ASSIGNED TASK
Every line of the entries with the word "whose" in it should be shown.
INPUT Start Marker
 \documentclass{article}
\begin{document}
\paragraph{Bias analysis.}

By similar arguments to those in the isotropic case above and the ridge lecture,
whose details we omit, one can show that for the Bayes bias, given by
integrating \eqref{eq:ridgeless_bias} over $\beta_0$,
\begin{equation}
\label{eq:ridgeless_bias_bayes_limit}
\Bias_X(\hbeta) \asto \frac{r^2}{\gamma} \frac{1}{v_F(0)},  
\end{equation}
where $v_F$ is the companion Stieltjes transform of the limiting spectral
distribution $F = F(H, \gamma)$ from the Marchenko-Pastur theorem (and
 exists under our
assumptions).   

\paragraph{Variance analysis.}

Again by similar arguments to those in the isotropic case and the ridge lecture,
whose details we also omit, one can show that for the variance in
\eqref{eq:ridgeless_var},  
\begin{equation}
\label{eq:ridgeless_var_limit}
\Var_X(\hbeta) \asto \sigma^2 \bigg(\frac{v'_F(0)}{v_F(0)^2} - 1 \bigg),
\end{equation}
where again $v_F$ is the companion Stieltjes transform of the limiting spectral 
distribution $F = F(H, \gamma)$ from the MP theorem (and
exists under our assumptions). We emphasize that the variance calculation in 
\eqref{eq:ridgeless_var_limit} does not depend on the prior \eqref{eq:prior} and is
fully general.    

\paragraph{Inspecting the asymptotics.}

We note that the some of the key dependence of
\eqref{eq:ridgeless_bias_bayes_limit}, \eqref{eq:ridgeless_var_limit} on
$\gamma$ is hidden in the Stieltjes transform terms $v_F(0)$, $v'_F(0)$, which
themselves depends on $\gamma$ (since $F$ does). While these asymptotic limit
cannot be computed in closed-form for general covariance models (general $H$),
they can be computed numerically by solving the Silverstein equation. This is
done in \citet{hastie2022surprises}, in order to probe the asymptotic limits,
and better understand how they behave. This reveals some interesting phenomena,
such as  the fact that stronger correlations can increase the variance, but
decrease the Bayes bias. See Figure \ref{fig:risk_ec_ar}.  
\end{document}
INPUT End Marker
INPUT Start Marker
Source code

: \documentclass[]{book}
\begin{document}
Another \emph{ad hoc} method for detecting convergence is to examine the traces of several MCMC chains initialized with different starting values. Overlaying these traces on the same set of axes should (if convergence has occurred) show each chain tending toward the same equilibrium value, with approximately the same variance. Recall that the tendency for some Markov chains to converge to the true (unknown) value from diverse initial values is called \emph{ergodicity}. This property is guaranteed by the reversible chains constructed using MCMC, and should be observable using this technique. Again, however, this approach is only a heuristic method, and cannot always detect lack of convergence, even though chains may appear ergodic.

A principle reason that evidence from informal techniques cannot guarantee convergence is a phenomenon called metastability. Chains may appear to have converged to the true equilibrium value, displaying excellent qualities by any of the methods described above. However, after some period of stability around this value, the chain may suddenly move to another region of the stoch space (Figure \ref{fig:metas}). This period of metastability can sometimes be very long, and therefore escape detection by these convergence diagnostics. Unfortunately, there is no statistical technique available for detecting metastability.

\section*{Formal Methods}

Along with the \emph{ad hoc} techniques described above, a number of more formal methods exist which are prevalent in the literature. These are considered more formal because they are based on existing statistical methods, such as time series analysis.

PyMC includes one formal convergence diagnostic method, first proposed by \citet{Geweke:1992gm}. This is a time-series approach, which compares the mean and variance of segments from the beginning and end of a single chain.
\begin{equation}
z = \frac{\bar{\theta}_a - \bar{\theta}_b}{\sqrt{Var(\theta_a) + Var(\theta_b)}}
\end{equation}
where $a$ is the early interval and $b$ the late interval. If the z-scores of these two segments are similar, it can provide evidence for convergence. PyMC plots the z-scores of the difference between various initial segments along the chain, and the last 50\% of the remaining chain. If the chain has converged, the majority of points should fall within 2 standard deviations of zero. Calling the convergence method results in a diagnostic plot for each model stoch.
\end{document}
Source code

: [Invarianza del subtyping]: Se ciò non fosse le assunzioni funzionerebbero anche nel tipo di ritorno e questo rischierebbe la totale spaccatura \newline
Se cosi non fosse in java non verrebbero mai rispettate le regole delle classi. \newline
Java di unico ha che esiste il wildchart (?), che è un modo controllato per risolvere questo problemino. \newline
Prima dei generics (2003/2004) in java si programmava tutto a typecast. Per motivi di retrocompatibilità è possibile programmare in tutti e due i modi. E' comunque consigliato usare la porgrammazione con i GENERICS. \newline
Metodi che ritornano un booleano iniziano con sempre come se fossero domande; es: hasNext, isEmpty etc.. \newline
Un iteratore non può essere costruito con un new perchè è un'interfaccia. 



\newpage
INPUT End Marker
SOLVED EXERCISE
whose details we omit, one can show that for the Bayes bias, given by
whose details we also omit, one can show that for the variance in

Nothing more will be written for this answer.